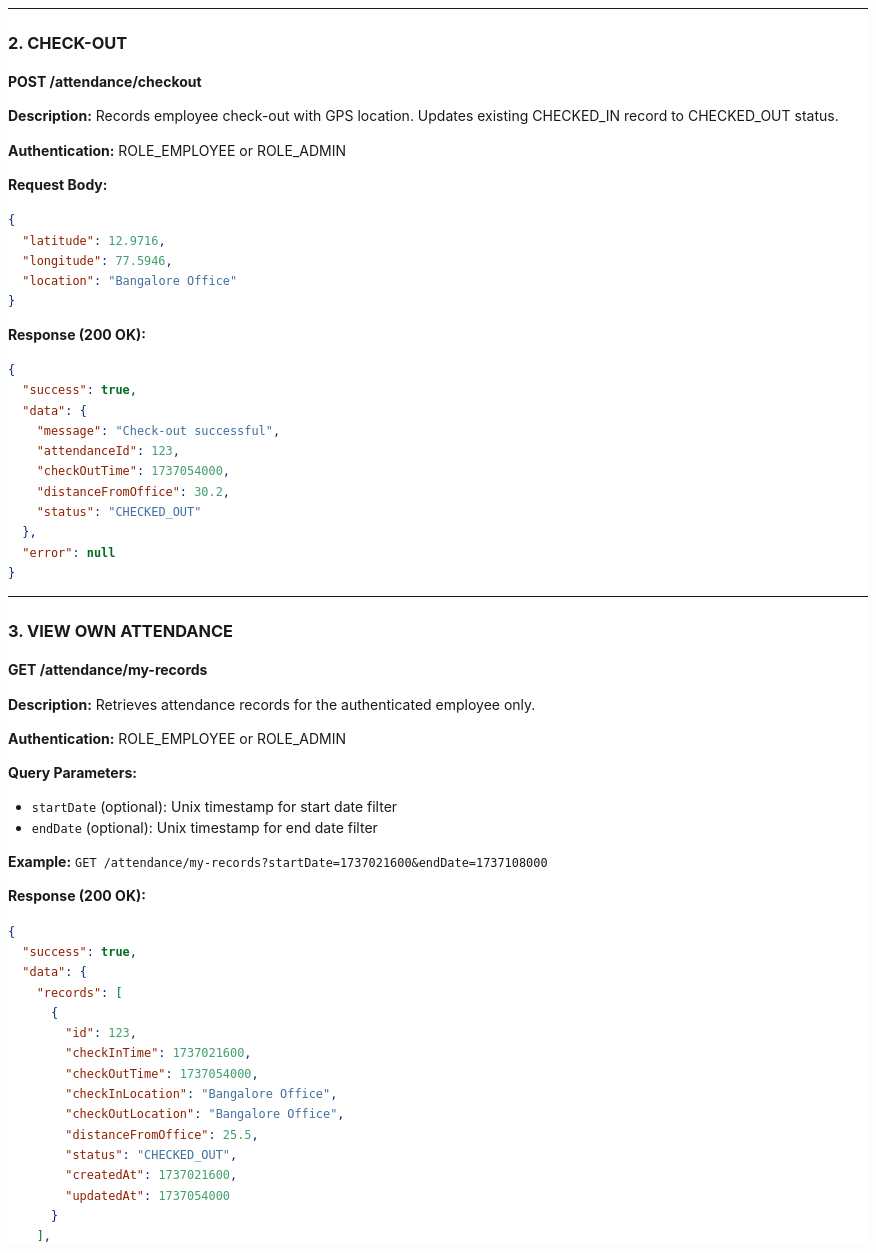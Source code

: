 
---

### 2. CHECK-OUT

**POST /attendance/checkout**

**Description:** Records employee check-out with GPS location. Updates existing CHECKED_IN record to CHECKED_OUT status.

**Authentication:** ROLE_EMPLOYEE or ROLE_ADMIN

**Request Body:**
```json
{
  "latitude": 12.9716,
  "longitude": 77.5946,
  "location": "Bangalore Office"
}
```

**Response (200 OK):**
```json
{
  "success": true,
  "data": {
    "message": "Check-out successful",
    "attendanceId": 123,
    "checkOutTime": 1737054000,
    "distanceFromOffice": 30.2,
    "status": "CHECKED_OUT"
  },
  "error": null
}
```

---

### 3. VIEW OWN ATTENDANCE

**GET /attendance/my-records**

**Description:** Retrieves attendance records for the authenticated employee only.

**Authentication:** ROLE_EMPLOYEE or ROLE_ADMIN

**Query Parameters:**
- `startDate` (optional): Unix timestamp for start date filter
- `endDate` (optional): Unix timestamp for end date filter

**Example:** `GET /attendance/my-records?startDate=1737021600&endDate=1737108000`

**Response (200 OK):**
```json
{
  "success": true,
  "data": {
    "records": [
      {
        "id": 123,
        "checkInTime": 1737021600,
        "checkOutTime": 1737054000,
        "checkInLocation": "Bangalore Office",
        "checkOutLocation": "Bangalore Office",
        "distanceFromOffice": 25.5,
        "status": "CHECKED_OUT",
        "createdAt": 1737021600,
        "updatedAt": 1737054000
      }
    ],
```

_ _ _ _ _ _ _

§ **What the task requires**:
Check each line of the data above for the string "Description", and copy the ones that have it.

§ **Solution**:
**Description:** Records employee check-out with GPS location. Updates existing CHECKED_IN record to CHECKED_OUT status.
**Description:** Retrieves attendance records for the authenticated employee only.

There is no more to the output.